• [ACTIVITY]: Find every line of the records that has "remote" and return it.

START DATA UNDER STUDY

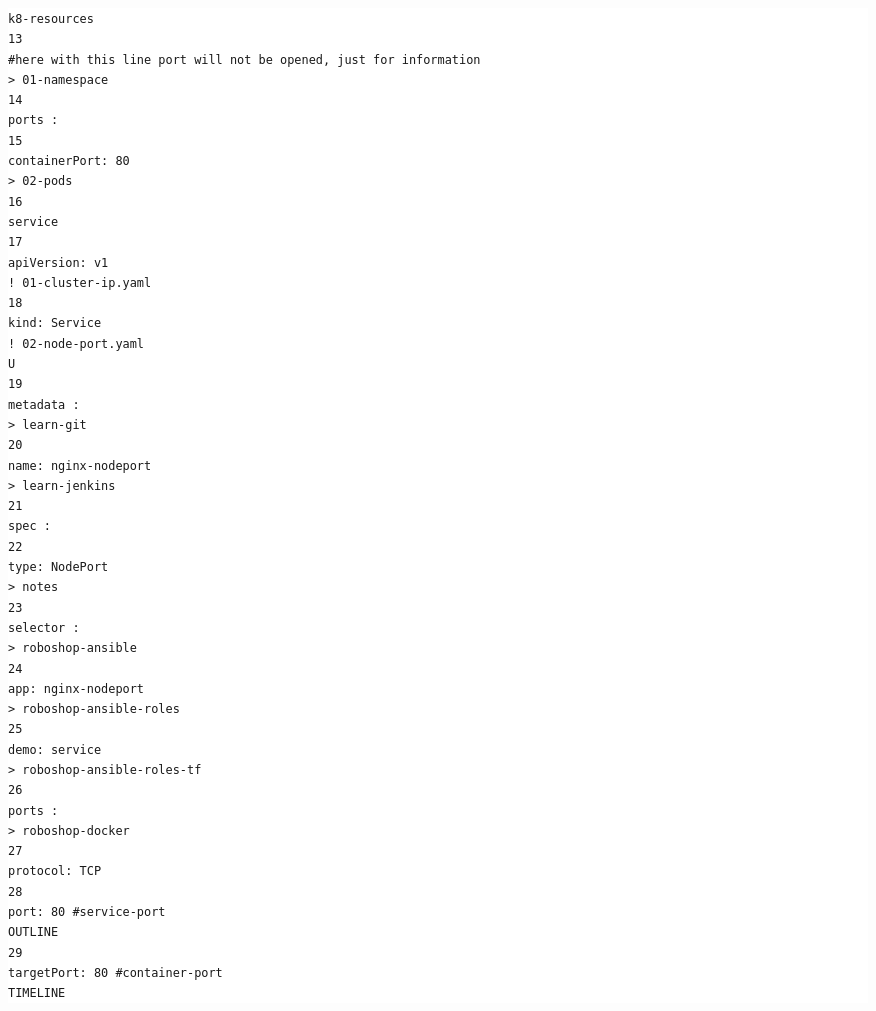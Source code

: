     k8-resources
    13
    #here with this line port will not be opened, just for information
    > 01-namespace
    14
    ports :
    15
    containerPort: 80
    > 02-pods
    16
    service
    17
    apiVersion: v1
    ! 01-cluster-ip.yaml
    18
    kind: Service
    ! 02-node-port.yaml
    U
    19
    metadata :
    > learn-git
    20
    name: nginx-nodeport
    > learn-jenkins
    21
    spec :
    22
    type: NodePort
    > notes
    23
    selector :
    > roboshop-ansible
    24
    app: nginx-nodeport
    > roboshop-ansible-roles
    25
    demo: service
    > roboshop-ansible-roles-tf
    26
    ports :
    > roboshop-docker
    27
    protocol: TCP
    28
    port: 80 #service-port
    OUTLINE
    29
    targetPort: 80 #container-port
    TIMELINE

[^42]: 44 . 211 . 173. 150 \| 172. 31.94.147 \| t2.micro \| https: //github. com/daws-76s/k8-resources .git
    \[ centos@ip-172-31-94-147 \~/k8-resources/service \]$ git pull
    remote: Enumeratiog objects: 6, done.
    remote: Counting objects: 100% (6/6), done.
    remote: Compressing objects: 100% (3/3), done.
    remote: Total 4 (delta 1) , reused 4 (delta 1) , pack-reused 0


[^1]: VM vs containerisation
[^2]: spec:
[^3]: REPOS
[^4]: user@AshDexter-T480 MINGW64 /c/devops/daws-76s/repos/k8-eksctl (main)
[^5]: 44 . 211 . 173. 150 \| 172. 31.94.147 \| t2. micro \| null
[^6]: 44 . 211 . 173. 150 \| 172. 31 .94.147 \| t2.micro \| https: / /github. com/daws-76s/k8-resources . git
[^7]: 44 . 211 . 173. 150 \| 172 . 31 . 94.147 \| t2.micro \| https: / /github. com/daws-76s/k8-resources .git
[^8]: 44 . 211 . 173. 150 \| 172 . 31 . 94.147 \| t2.micro \| https: / /github. com/daws-76s/k8-resources . git
[^9]: configuration store
[^10]: ConfigMaps
[^11]: REPOS
[^12]: V REPOS
[^13]: 44 . 211 . 173. 150 \| 172. 31. 94.147 \| t2. micro \| https: //github. com/daws-76s/k8-resources . git
[^14]: 44 . 211 . 173. 150 \| 172. 31. 94. 147 \| t2. micro \| https: //github. com/daws-76s/k8-resources . git
[^15]: 44 . 211 . 173. 150 \| 172. 31.94.147 \| t2. micro \| https: / /github. com/daws-76s/k8-resources . git
[^16]: 44 . 211 . 173. 150 \| 172 . 31 . 94.147 \| t2.micro \| https: //github. com/daws-76s/k8-resources . git
[^17]: 44 . 211 . 173.150 \| 172. 31. 94.147 \| t2.micro \| https: / /github. com/daws-76s/k8-resources . git
[^18]: 44 . 211 . 173. 150 \| 172. 31. 94. 147 \| t2.micro \| https: / /github. com/daws-76s/k8-resources . git
[^19]: 44 . 211 . 173. 150 \| 172. 31. 94.147 \| t2. micro \| https: //github. com/daws-76s/k8-resources . git
[^20]: 29
[^21]: 44 . 211 . 173. 150 \| 172. 31 . 94. 147 \| t2.micro \| https: / /github. com/daws-76s/k8-resources . git
[^22]: 44 . 211 . 173. 150 \| 172. 31 .94.147 \| t2.micro \| https: / /github. com/daws-76s/k8-resources . git
[^23]: Secrets
[^24]: user@AshDexter-T480 MINGW64 /c/devops/daws-76s/repos/k8-resources (main)
[^25]: user@AshDexter-T480 MINGW64 /c/devops/daws-76s/repos/k8-resources (main)
[^26]: REPOS
[^27]: EXPLORER
[^28]: 44 . 211 . 173. 150 \| 172. 31. 94.147 \| t2.micro \| https: / /github. com/daws-76s/k8-resources . git
[^29]: 44 . 211 . 173. 150 \| 172. 31 . 94.147 \| t2. micro \| https: //github. com/daws-76s/k8-resources . git
[^30]: Services
[^31]: Service
[^32]: REPOS
[^33]: 25
[^34]: \[ centos@ip-172-31-94-147 \~/k8-resources/02-pods \]$ git pull
[^35]: 44 . 211 . 173. 150 \| 172. 31.94.147 \| t2.micro \| https: //github. com/daws-76s/k8-resources . git
[^36]: 44 . 211 . 173. 150 \| 172. 31. 94.147 \| t2.micro \| https : / /github. com/daws-76s/k8-resources .git
[^37]: 44 . 211 . 173. 150 \| 172 . 31 .94.147 \| t2.micro \| https: //github. com/daws-76s/k8-resources . git
[^38]: 44 . 211 . 173. 150 \| 172. 31.94.147 \| t2.micro \| https: / /github. com/daws-76s/k8-resources . git
[^39]: pod-2
[^40]: root@hello-pod: /# curl nginx-service
[^41]: EXPLORER
[^43]: 44 . 211 . 173. 150 \| 172. 31. 94.147 \| t2.micro \| https: //github. com/daws-76s/k8-resources . git
[^44]: 30133
[^45]: Instances (4) Info
[^46]: Inbound rules Info
[^47]: SecurityGroup \| EC2 \| us-e X \| SecurityGroups \| EC2 \| us. x \| roboshop \| Clusters \| Els:' x \| / k&.drawio - draw.io
[^48]: v
[^49]: REPOS
[^50]: 44 . 211 . 173. 150 \| 172 . 31 . 94.147 \| t2.micro \| https: //github. com/daws-76s/k8-resources .git
[^51]: 44 . 211 . 173. 150 \| 172. 31 .94.147 \| t2.micro \| https: / /github. com/daws-76s/k8-resources . git
[^52]: 44 . 211 . 173. 150 \| 172. 31.94.147 \| t2.micro \| https: //github. com/daws-76s/k8-resources. git
[^53]: aws
[^54]: Listeners
[^55]: LoadBalancer
[^56]: 30133
[^57]: F
[^58]: REPOS
[^59]: \[ centos@ip-172-31-94-147 \~/k8-resources/service \]$ git pull
[^60]: 44 . 211 . 173. 150 \| 172 . 31. 94.147 \| t2.micro \| https: //github. com/daws-76s/k8-resources .git
[^61]: 44 . 211 . 173. 150 \| 172 . 31. 94.147 \| t2. micro \| https: //github. com/daws-76s/k8-resou
[^62]: 44 . 211 . 173. 150 \| 172. 31 . 94.147 \| t2. micro \| https: //github. com/daws-76s/k8-resources. git
[^63]: nginx-rs-<random-id>
[^64]: catalogue : 1 . 0.0
[^65]: catalogue : 1. 0.0
[^66]: V REPOS
[^67]: 44 . 211. 173. 150 \| 172. 31. 94. 147 \| t2. micro \| https: //github. com/da
[^68]: 44 . 211 . 173. 150 \| 172. 31.94. 147 \| t2.micro \| https: / /github. com/daws-76s/k8-resources . git
[^69]: 44 . 211 . 173. 150 \| 172. 31. 94.147 \| t2.micro \| https: / /github. com/daws-76s/k8-resources .git
[^70]: DS
[^71]: EXPLORER
[^72]: 44 . 211 . 173. 150 \| 172. 31. 94.147 \| t2.micro \| https: //github. com/daws-76s/k8-reso
[^73]: 44 . 211 . 173. 150 \| 172 . 31. 94.147 \| t2.micro \| https: //github. com/daws-76s/k8-resources . git
[^74]: DS
[^75]: DS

END DATA UNDER STUDY

• [RESPONSE BELOW]:
    remote: Enumeratiog objects: 6, done.
    remote: Counting objects: 100% (6/6), done.
    remote: Compressing objects: 100% (3/3), done.
    remote: Total 4 (delta 1) , reused 4 (delta 1) , pack-reused 0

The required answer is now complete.